Three vastly different geometric problems share one architecture with zero modifications, changing only data and few lines of decoding logic—this "paradigm shift" is the core message: pixel space provides a universal framework.
Global structure emerges extremely early in denoising, aligning with the human intuition of sketching a rough draft before filling in details. This suggests sampling budgets can be skewed toward earlier steps for acceleration.
Inference time is independent of input scale (fixed denoising steps), whereas exact solvers grow polynomially or exponentially, suggesting a potential time advantage for large-scale instances.
Multiple solutions emerge naturally from different seeds: Multiple inscribed squares or equivalent Steiner variations are generated as a side effect of diffusion sampling without any explicit enumeration mechanism.

Limitations & Future Work¶

Discretization Ceiling: Operating on a finite pixel grid caps solution precision.
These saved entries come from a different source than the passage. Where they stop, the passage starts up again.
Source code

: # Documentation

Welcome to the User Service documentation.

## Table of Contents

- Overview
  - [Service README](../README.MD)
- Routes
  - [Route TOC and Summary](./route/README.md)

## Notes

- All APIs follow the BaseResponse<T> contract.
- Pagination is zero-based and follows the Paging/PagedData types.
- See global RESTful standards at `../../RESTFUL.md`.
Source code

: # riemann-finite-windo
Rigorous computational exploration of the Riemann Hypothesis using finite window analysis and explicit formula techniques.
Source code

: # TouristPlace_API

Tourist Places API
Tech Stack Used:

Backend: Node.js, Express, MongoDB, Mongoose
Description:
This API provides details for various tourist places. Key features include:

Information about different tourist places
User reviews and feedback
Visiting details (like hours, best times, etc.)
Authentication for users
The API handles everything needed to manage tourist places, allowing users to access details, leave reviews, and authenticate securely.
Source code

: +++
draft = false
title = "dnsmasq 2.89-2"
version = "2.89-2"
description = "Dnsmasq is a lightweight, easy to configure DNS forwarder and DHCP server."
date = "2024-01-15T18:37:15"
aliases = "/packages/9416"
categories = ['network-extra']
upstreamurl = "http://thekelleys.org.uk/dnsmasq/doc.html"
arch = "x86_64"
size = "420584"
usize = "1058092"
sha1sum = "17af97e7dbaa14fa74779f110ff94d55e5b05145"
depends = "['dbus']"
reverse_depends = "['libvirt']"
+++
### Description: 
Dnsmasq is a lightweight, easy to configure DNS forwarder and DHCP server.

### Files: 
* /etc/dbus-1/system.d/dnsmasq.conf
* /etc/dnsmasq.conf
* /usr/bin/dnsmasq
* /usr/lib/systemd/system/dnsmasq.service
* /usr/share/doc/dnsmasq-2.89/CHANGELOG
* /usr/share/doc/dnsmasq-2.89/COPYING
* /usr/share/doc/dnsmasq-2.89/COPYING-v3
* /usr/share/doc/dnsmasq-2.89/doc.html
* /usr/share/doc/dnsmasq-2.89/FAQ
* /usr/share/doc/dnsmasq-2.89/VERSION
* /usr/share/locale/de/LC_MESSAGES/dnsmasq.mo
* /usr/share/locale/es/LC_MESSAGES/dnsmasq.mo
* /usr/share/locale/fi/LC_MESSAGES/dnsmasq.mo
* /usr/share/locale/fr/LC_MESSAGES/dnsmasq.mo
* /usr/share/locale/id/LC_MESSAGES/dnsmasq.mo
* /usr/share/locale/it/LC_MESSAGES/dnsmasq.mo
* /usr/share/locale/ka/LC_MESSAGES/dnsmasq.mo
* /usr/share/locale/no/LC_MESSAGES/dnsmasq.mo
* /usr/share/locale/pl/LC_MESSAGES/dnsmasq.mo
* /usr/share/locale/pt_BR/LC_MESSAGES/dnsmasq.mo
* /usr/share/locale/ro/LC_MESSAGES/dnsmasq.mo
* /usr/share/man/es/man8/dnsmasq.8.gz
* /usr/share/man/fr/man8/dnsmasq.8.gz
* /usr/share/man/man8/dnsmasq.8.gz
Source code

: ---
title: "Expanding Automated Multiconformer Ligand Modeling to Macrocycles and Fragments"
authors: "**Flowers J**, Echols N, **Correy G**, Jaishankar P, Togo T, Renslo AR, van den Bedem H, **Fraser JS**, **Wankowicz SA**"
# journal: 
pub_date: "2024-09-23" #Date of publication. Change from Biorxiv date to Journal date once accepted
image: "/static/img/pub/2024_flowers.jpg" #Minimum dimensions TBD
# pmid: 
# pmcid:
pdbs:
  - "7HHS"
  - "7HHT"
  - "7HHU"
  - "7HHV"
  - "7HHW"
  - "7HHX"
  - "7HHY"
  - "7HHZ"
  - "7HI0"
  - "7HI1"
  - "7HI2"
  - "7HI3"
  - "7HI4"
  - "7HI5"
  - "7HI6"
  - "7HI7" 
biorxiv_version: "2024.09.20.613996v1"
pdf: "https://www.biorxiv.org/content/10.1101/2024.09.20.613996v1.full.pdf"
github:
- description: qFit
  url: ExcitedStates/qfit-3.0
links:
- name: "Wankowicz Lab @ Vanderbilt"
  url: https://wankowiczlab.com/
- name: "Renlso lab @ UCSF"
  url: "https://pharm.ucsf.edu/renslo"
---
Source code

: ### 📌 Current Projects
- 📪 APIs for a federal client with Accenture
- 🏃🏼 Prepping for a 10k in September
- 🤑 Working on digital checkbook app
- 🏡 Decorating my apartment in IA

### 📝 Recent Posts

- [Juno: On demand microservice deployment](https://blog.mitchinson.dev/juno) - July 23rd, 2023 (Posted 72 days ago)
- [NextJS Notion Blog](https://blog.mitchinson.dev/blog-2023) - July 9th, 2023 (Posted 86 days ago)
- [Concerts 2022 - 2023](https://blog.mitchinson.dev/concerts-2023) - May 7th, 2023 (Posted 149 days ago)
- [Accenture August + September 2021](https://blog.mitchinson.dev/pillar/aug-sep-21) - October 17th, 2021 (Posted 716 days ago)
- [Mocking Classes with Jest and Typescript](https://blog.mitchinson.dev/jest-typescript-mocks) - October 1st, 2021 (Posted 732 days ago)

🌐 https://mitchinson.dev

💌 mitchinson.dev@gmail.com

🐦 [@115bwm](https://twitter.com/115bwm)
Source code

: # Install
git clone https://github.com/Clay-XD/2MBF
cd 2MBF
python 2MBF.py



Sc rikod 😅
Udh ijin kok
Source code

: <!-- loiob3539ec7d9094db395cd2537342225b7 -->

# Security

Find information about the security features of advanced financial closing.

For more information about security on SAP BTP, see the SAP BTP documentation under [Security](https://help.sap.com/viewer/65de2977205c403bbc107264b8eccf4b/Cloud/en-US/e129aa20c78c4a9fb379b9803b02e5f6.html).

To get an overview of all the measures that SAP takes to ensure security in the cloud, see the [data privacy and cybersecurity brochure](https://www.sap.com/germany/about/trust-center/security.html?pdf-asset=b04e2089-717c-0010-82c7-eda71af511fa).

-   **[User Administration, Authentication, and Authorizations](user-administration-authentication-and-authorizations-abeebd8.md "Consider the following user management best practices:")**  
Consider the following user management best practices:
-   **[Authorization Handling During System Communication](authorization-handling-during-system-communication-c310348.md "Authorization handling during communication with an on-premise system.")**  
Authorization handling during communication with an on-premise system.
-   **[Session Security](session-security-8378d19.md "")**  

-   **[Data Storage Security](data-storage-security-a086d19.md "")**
The authors argue many problems have "structural stability" (e.g., Steiner topology is stable under small terminal perturbations), but this may not hold for all problems.
Generalization Degradation with Scale: Validity rates drop sharply beyond the training point counts, showing the model is far from a "universal solver."
No Claim of Beating Specialized Solvers: For any specific problem, a custom algorithm is likely faster and more accurate; the contribution is the "unified framework" across problems.
2D Limitation: Whether 3D problems can use voxel/video diffusion efficiently remains future work.
Decoded structures rely on heuristics (70% duty cycle) which may lack robustness in complex scenarios—failures often result from the decoding stage misinterpreting image artifacts as invalid symbolic structures (cycles, missing points).

vs DIFUSCO / T2T: These operate in graph/parameter space (\(\{0,1\}^N\) vectors, energy-guided optimization) and require custom representations; this work operates purely in the visual domain for simplicity.
vs Pixel-space TSP [20]: They use differentiable renderers for stochastic optimization of a parameterized solution; this work uses a conditional model for direct generation.
vs Pixel-space Sudoku [50]: They use per-patch noise levels and sequential sampling; this work maintains the standard parallel global denoising paradigm.

Rating¶

Novelty: ⭐⭐⭐⭐⭐ Solidifies the "Geometric Reasoning = Image Generation" perspective.
Experimental Thoroughness: ⭐⭐⭐⭐ Strong quantitative tables and custom metrics, though missing direct comparison with other learned solvers.
Writing Quality: ⭐⭐⭐⭐ Clear case-study organization; highly readable.
Value: ⭐⭐⭐⭐ Provides a simple, universal template for approximating hard problems with generative models, although precision remains a hurdle.